But we didn’t see how it was romance.

But there was still hope somebody would teach us later.

“And today,” the teacher would say, “we are going to learn about the American Romantics!”

“Hooray!” we would reply. “Finally someone to explain to us all of the beautiful and delicious mysteries of mom’s cupboard books and why that gorgeous rich boss always falls for the nineteen-year-old virgin secretary!”

“No! We’re going to learn about wild men going into the woods and living without plumbing and raging alcoholics drinking themselves to death after making $25 on their best work and how foolish inconsistency is the hobgoblin of little minds!”

“Are you shitting me?” We were sort of pissed off by now. “What’s romantic about that?”

“Well, it was like the hippies in the sixties, everybody believed all you need is love, and expanding your mind, and beautiful songs and here—read The Scarlet Letter, you will understand.”

“Those people were seriously messed up. If I was Hester Prynne I’d move to some place where sex wasn’t illegal and stop sewing, because her kid needed a swift kick in the pants and Hester wasn’t doing it.”

And the teacher would get mad.  “You people are completely missing the point. The American Romantics were a key period of time in literature. It was a time when the self was valued and the collective was suspect and people learned to listen to their own inner voices and—“

“Well that’s all very well and good, but where do we learn about the boy next door turning hot, like Ryan Reynolds and the girl next door wearing red lingerie—where’s the literary era that tells me about that?”

“Eventually,” the teacher says, pushing his/her spectacles up his/her nose, “you will lose the desire to read about that and dedicate yourself only to true literature. It says so in this teacher’s manual I have about the necessity of reading outside the literary canon which is why we give you ten minutes a day to read something of your own choice. Now commence Sustained Silent Reading.”

“Whatever.”  And then we’d all dedicate ourselves to seeing if the hero and the heroine can overcome the big misunderstanding, because then there will be kissing and hugging and maybe even sex, and we can be happy we’re human beings after all.

Eventually, we think, somebody will explain to us why all that other crap is called romance.

But nobody ever does, and although we continue to read the good stuff, the stuff with the love and the kindness and the exciting personal growth and the sex, we feel a vague embarrassment about not reading the stuff our teachers told us was good.  We go to garage sales with our mothers and buy (or learn to make) those quaint little book covers that keep our paperbacks from disintegrating and also hide the fact that we’re not all reading The Fountainhead or Joyce Carol Oates or 7 Habits of Highly Effective People.
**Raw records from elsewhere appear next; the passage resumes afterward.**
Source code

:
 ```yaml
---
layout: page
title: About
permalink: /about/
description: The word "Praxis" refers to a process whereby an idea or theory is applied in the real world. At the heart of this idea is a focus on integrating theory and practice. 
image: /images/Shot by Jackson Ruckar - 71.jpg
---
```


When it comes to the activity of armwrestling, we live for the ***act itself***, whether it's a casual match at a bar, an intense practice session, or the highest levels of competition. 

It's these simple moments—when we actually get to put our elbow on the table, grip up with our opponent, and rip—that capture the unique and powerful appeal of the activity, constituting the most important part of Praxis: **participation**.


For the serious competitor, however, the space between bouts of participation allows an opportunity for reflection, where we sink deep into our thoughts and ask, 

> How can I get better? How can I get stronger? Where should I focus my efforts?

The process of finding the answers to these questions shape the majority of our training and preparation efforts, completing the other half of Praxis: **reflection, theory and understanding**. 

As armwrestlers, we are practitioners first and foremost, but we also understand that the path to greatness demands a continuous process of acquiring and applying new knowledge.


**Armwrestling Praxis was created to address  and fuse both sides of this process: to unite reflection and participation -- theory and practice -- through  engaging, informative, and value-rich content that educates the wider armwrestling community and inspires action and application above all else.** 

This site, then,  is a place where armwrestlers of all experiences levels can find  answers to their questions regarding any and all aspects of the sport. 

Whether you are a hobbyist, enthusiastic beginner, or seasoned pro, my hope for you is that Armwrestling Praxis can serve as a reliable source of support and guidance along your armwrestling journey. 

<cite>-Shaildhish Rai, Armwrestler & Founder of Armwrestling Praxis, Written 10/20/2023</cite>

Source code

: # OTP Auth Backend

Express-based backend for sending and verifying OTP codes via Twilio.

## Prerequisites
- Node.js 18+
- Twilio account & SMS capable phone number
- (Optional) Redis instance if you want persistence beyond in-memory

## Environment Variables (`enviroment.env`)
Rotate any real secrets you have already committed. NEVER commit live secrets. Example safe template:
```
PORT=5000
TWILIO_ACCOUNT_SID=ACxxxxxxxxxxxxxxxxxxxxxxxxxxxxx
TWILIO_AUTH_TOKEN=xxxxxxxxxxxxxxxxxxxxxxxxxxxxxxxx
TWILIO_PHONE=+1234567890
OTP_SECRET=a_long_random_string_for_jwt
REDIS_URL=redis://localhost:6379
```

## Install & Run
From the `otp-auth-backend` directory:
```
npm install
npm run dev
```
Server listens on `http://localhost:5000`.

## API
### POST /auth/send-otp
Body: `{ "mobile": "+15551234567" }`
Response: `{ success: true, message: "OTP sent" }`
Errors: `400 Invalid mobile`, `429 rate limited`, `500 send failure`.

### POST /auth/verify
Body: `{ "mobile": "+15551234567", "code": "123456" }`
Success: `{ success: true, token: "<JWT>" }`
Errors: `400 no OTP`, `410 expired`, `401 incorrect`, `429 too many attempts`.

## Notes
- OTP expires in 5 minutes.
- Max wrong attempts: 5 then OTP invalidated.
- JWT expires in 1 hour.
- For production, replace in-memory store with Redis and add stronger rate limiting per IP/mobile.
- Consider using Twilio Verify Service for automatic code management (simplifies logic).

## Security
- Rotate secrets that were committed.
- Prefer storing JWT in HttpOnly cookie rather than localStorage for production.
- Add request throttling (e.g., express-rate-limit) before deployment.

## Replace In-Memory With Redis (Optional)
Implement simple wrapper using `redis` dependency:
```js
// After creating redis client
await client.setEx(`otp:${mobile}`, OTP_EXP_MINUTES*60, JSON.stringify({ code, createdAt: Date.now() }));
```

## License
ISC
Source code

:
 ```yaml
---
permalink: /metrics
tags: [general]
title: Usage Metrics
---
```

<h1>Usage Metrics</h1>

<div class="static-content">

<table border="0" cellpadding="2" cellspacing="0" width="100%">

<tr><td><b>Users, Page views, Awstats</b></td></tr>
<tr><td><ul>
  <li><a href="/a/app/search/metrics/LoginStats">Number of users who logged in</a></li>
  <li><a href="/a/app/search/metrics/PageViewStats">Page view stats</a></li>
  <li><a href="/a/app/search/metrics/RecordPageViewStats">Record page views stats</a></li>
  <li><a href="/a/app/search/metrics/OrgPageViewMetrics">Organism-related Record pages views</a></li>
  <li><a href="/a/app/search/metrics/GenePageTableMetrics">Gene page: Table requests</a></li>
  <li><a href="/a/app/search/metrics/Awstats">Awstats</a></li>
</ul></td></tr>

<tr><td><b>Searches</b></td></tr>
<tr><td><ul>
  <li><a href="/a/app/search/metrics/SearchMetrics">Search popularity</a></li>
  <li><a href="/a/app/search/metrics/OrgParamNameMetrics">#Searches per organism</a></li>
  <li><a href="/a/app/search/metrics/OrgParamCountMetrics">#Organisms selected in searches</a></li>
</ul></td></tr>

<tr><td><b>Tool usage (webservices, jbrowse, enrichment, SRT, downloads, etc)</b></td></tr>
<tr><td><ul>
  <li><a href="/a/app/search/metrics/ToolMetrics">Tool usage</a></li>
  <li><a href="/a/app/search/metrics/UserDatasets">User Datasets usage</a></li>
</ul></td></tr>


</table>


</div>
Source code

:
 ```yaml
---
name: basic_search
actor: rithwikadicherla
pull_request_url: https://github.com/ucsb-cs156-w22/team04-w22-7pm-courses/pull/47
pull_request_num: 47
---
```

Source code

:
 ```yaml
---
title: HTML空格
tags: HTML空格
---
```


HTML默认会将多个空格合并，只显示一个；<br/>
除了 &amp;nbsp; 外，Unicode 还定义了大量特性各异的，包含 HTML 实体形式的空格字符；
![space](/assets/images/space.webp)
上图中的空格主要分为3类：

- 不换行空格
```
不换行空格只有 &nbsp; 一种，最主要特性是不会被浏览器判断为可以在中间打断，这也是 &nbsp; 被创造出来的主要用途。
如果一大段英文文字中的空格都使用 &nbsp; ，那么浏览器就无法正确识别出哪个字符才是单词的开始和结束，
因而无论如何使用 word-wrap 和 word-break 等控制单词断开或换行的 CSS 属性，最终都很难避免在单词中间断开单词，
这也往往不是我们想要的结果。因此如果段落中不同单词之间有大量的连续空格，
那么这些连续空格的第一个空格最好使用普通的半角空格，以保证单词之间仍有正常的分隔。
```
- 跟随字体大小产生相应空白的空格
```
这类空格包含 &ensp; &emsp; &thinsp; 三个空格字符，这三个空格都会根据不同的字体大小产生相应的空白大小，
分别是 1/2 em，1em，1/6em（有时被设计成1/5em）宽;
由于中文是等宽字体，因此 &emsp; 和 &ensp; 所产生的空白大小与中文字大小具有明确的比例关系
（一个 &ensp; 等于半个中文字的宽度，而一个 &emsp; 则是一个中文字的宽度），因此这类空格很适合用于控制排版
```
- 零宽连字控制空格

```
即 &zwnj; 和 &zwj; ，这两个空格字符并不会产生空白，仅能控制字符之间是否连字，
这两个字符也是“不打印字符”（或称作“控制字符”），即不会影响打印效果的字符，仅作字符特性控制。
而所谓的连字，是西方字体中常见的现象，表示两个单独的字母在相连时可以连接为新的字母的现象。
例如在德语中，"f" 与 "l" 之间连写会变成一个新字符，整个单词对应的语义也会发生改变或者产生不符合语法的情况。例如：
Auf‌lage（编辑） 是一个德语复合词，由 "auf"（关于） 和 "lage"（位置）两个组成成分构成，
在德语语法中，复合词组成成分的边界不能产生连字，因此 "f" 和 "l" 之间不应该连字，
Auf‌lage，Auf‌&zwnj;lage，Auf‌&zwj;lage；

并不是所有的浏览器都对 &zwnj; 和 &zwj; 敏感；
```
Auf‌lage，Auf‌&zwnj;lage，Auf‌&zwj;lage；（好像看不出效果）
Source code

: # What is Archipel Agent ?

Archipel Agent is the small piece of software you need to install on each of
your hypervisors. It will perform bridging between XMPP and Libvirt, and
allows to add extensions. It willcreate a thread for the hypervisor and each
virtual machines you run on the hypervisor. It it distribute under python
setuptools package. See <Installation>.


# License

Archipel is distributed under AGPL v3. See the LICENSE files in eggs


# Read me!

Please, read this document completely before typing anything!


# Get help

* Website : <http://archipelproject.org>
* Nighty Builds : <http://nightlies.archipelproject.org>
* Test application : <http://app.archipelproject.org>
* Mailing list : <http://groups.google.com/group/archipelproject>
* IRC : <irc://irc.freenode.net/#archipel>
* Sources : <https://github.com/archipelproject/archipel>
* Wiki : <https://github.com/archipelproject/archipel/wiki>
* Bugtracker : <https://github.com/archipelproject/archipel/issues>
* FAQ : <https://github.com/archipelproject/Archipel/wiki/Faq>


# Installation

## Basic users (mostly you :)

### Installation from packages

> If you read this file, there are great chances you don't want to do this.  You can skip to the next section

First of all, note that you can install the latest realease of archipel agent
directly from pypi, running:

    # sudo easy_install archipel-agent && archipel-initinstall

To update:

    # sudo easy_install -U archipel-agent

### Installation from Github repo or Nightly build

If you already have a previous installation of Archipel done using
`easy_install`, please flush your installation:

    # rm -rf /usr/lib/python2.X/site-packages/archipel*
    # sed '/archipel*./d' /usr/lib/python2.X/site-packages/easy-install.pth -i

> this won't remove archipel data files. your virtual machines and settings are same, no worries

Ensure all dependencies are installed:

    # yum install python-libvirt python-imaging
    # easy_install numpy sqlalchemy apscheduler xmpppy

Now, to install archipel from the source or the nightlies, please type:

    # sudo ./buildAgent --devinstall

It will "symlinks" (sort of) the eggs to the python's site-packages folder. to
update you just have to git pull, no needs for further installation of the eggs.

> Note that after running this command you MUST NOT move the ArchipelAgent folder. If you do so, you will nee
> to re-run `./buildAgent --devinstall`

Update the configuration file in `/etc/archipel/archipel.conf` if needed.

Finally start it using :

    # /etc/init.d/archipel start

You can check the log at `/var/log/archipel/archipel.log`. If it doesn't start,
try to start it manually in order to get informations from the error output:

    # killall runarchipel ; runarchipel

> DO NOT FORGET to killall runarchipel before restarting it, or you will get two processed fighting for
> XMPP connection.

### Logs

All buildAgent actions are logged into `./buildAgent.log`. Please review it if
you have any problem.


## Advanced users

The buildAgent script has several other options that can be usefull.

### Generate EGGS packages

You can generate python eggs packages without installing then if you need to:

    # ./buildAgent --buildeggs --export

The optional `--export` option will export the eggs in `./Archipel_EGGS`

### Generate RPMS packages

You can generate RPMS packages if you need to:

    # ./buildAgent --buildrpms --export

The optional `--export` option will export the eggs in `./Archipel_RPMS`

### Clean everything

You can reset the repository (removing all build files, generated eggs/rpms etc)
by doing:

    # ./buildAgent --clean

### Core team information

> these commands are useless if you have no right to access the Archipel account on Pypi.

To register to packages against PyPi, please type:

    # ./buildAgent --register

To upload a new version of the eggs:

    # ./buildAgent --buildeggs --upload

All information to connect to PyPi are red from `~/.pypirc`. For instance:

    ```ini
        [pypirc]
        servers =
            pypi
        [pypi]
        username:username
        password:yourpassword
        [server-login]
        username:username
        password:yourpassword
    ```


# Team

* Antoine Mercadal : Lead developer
The Kindle is invented, and we can throw those covers away—but we still tell people we’re reading the literature so we don’t have to deal with romance reader’s shame—but nobody tells us why we should feel it.
Well, we shouldn’t.

Those original romances—King Arthur etc—were called romances because, instead of just coming in and blowing the bad guys out of the water in “I’ve come to kill your monster,” fashion, the heroes and heroines actually had individual personal lives that had nothing to do with the central military conflict.

There was no rule that said the personal life had to have a satisfactory ending.  Most of the time, it didn’t.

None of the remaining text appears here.